Он преданно посмотрел мне в глаза, вскочил и ушел, помахивая восковой табличкой. А мне стало еще хуже. Мне доверяли безоглядно, и это только усилило стыд. Гвин оказался не одинок. Горонви, уже оправившийся от поединка, под каким-то предлогом подошел ко мне за обедом и громко заявил, какое отвратительное впечатление на него произвела выходка Мордреда, и как он надеется, что тому теперь предъявят обвинение в измене. Конечно, меня порадовало, что рыцарь наконец-то перестал числить себя сторонником Медро, хотя лучше бы для этого нашлась другая причина.
Днем я повидалась с Гавейном. Вот там разговор вышел совсем другим. Я хотела сверить свои записи с теми сведениями, которые получила утром. Гвин уже должен был сделать копию. Где он может быть сейчас? Скорее всего, на дворе за конюшнями. Так и оказалось. Гавейн натаскивал чалую кобылу и Гвина вместе с ней. По-моему, им обоим нравилось это занятие. Правда, другие ребята стали относиться к Гвину еще хуже после того, как у него появился друг из великих воинов.
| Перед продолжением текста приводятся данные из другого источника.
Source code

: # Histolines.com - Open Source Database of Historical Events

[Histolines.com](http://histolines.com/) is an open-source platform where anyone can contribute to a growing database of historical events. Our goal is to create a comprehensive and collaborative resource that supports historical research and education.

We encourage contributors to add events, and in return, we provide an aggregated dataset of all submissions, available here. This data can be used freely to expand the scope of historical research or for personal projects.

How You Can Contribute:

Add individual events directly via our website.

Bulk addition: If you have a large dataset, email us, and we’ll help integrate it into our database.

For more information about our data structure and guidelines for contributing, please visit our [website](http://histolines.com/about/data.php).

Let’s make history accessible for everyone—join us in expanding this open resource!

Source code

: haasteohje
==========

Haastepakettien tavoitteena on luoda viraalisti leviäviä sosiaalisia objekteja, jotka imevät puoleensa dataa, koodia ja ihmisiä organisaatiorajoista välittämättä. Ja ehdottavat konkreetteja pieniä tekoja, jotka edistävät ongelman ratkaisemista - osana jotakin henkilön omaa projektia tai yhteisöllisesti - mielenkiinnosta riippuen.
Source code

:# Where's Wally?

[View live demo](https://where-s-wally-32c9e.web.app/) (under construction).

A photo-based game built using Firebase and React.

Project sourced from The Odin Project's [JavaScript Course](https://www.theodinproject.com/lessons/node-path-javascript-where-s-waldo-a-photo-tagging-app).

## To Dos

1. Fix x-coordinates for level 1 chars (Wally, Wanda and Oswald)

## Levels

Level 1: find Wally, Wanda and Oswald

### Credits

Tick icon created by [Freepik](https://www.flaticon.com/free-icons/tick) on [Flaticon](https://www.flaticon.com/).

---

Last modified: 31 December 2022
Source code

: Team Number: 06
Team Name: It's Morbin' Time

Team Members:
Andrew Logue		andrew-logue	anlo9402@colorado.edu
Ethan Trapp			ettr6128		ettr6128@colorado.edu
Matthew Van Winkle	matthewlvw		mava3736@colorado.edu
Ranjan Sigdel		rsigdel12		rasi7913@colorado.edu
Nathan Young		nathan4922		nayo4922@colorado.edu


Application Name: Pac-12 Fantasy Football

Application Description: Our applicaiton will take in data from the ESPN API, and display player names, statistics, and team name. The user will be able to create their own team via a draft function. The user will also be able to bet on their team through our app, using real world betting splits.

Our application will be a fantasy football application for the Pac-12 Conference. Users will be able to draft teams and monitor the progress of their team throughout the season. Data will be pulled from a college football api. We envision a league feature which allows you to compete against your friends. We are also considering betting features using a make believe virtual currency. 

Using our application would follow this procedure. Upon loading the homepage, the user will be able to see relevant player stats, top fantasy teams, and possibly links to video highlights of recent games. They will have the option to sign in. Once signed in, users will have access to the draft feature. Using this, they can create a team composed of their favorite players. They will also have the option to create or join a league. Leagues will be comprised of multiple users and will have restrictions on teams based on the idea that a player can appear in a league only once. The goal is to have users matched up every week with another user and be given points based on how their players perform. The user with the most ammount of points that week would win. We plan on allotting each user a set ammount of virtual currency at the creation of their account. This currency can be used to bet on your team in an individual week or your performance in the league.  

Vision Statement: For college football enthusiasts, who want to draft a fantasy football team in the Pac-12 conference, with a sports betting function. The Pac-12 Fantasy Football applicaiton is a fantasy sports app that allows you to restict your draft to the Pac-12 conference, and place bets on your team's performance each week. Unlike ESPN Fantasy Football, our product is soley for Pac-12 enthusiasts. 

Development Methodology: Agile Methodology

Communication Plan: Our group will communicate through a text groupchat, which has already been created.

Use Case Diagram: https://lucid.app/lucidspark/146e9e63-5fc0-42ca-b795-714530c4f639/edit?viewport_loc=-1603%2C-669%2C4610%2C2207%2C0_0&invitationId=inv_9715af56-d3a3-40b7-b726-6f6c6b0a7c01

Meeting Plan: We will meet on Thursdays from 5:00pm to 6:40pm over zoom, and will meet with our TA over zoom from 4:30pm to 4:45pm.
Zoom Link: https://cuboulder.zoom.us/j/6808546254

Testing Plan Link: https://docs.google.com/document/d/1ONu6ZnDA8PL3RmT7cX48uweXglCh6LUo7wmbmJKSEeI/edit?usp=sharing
Но Герейнт, мастер верховой езды, без разговоров уступил вытоптанный двор Гавейну, Гвину и чалой кобыле. Когда я подошла, Гвин стоял посреди двора с кнутом, а Гавейн на кобыле описывал круги вокруг него. Это они разучивали поднятие кольца с земли.
— Вот, смотри, — говорил Гавейн, придерживая лошадь, — я пускаю ее галопом. Если она споткнется, когда я свешусь из седла, не трогай кнут, сначала прикрикни на нее, она поймет, что так и надо.
Гвин серьезно кивнул, и Гавейн снова пустил лошадь галопом. Я оценила стать кобылы. Прекрасное животное! От одной из лучших лошадей Герейнта и боевого жеребца Гавейна Цинкаледа. Бежала она легко, как олень. Гавейн сделал два круга, затем склонился к шее лошади, перенес вес на правый бок, одновременно сжимая поводья и гриву кобылы. Лошадь прижала уши, когда всадник шепнул ей что-то, но с шага не сбилась. Гавейн поднял левую ногу, зацепился коленом за скос седла, и, казалось, вот-вот упадет. Кобыла запнулась — Гвин крикнул — и она поправилась. Гавейн, висевший почти вверх ногами, опустил правую руку, мазнул ей по земле и снова каким-то чудом перетек в седло. Большим и средним пальцем он сжимал золотое кольцо. Рыцарь подбросил его в воздух, поймал, придержал лошадь и рысью подъехал к Гвину.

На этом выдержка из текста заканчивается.